Mayor Cerino noted that all the Kent County Commissioners were present, as well as Sheriff Price and the Chestertown Police Department and thanked them for attending.
Mayor Cerino stated that there has been a series of incidents at Washington College with individuals driving through the campus yelling racial slurs at minority students, noting that the first incident happened in November 2019. He said that the students were usually female who were walking alone or in small groups. Additional incidents have been reported within the last two weeks.

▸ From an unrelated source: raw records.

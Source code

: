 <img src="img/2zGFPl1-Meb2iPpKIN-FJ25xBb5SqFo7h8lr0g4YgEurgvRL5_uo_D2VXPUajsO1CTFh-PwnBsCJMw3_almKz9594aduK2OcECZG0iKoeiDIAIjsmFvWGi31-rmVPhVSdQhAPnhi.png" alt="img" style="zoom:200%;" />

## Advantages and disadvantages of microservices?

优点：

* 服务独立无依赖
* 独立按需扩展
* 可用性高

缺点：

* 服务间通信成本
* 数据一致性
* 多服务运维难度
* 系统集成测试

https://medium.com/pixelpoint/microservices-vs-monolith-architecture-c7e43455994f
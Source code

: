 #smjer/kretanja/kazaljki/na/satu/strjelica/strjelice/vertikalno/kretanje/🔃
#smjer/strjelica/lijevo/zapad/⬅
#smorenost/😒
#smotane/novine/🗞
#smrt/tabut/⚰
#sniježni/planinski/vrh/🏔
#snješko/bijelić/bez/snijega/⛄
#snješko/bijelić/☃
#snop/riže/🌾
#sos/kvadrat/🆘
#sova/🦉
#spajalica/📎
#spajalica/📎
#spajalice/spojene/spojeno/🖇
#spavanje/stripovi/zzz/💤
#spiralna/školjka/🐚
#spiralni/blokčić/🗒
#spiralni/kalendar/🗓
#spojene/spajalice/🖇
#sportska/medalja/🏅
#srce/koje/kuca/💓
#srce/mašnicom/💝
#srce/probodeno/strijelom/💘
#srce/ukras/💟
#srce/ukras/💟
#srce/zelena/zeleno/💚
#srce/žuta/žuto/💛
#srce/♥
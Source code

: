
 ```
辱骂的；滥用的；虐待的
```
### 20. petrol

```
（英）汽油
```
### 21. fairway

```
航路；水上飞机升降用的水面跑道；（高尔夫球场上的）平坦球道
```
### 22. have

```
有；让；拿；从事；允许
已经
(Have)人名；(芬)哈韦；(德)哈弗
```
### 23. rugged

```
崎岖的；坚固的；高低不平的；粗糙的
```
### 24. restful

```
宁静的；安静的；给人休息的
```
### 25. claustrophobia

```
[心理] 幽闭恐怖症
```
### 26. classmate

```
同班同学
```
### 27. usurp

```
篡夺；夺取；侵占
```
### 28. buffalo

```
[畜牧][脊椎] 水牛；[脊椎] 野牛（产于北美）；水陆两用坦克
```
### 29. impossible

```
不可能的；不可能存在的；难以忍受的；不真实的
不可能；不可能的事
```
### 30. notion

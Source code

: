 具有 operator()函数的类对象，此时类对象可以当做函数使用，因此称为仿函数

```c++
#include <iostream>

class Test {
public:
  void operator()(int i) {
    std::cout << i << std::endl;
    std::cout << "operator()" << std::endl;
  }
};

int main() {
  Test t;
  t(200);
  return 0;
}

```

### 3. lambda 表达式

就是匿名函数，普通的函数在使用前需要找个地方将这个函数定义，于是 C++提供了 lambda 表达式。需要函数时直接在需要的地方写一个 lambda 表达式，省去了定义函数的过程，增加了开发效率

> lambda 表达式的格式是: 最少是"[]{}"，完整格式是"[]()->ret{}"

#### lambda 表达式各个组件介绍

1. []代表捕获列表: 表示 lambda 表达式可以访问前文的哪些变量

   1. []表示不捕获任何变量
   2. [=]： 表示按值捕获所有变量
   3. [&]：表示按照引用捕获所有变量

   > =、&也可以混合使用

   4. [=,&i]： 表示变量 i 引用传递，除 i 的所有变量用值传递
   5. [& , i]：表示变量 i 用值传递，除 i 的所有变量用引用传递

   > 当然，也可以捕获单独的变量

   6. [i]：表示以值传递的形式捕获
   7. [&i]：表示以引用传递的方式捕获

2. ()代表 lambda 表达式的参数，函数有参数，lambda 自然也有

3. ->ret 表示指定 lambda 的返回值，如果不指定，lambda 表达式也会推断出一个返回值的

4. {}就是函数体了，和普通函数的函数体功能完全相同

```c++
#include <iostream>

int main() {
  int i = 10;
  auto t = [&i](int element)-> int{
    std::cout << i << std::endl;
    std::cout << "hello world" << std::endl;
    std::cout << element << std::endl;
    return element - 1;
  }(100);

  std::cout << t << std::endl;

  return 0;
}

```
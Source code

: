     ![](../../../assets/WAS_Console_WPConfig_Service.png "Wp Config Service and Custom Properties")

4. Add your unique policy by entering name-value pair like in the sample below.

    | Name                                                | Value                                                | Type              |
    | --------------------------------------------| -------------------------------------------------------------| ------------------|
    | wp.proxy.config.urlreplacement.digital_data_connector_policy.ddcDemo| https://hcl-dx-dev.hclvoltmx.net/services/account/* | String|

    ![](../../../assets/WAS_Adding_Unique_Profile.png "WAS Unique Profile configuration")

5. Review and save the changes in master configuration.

Mayor Cerino stated that as Mayor he is limited in what he can do as these incidents occurred on private property. He said that students and people of color in their community had to know that these racist incidents, clearly meant to intimidate, were not acceptable to the Mayor and Council and that the Council would do everything in their power to deal with the issues in a timely manner by using any resources and laws that they can. Mayor Cerino stated that the Mayor and Council supports every student at Washington College. He said that the elected officials are here to listen tonight and to let the community know that this matter is being taken seriously. He said that acts like this had no place in Chestertown or Kent County and most of the community appreciate the diversity in the community. Mayor Cerino stated that anything incidents like this are a loss for all citizens. Mayor Cerino stated that though morally despicable, these acts were not always illegal, which was problematic because people were coming to him wanting charges pressed.
Rev. Tolliver thanked everyone in attendance. He said that these incidents opened a window to the life of a black citizen in Chestertown and Kent County. He said that the incidents at the College were a high-profile opportunity to bring all people together and open dialogue focusing on ways to make changes in the community. Mr. Herz stated that he agreed with Rev. Tolliver and said that he wanted to publicly acknowledge the problem and said he would work with any of the groups for solutions to the issues.
Mayor Cerino stated that Washington College was private property and CPD could not be the first line of response. Washington College Campus Security was first to handle each of the situations and then they called in Chestertown Police Department if arrests were necessary. Mayor Cerino stated that if the Chestertown Police Department needs back-up assistance, they call the Kent County Sheriff’s Department and after that the Maryland State Police. He asked Chief Dolgos to give a report of the incidents.
Chief Dolgos stated that the first incident took place on November 11thbut was not reported to the CPD until the week after by Campus Public Safety. At that point they reported a racial slur yelled at a black female by a white male in a white pick-up truck that was driving north on Rt. 213. There was no investigation at that time because the information was received after-the-fact. On November 23rd Public Safety reported a second incident that had occurred on November 22nd. It involved a white pick-up truck and an SUV driving through campus yelling at students, but what they were yelling could not be deciphered. However, one of the white males in the truck and two black college students did have a vocal altercation with racial slurs. There was one juvenile referred to juvenile services in this incidence for disturbing the peace and disrupting school activities.
Chief Dolgos stated that on February 16th there was another call from Public Safety of a vehicle driving through campus with 4 white males, one of whom was yelling racial slurs. In this instance, there was a witness and a victim. This case was still under investigation.
Chief Dolgos stated that on February 20th Public Safety investigated a possible racial incident that occurred in the area of the crosswalk on Washington Avenue. A white truck was revving its engine, but no words were exchanged. He said that this was reported to the CPD on February 21st, but it was ruled this was not conclusively a racial incident.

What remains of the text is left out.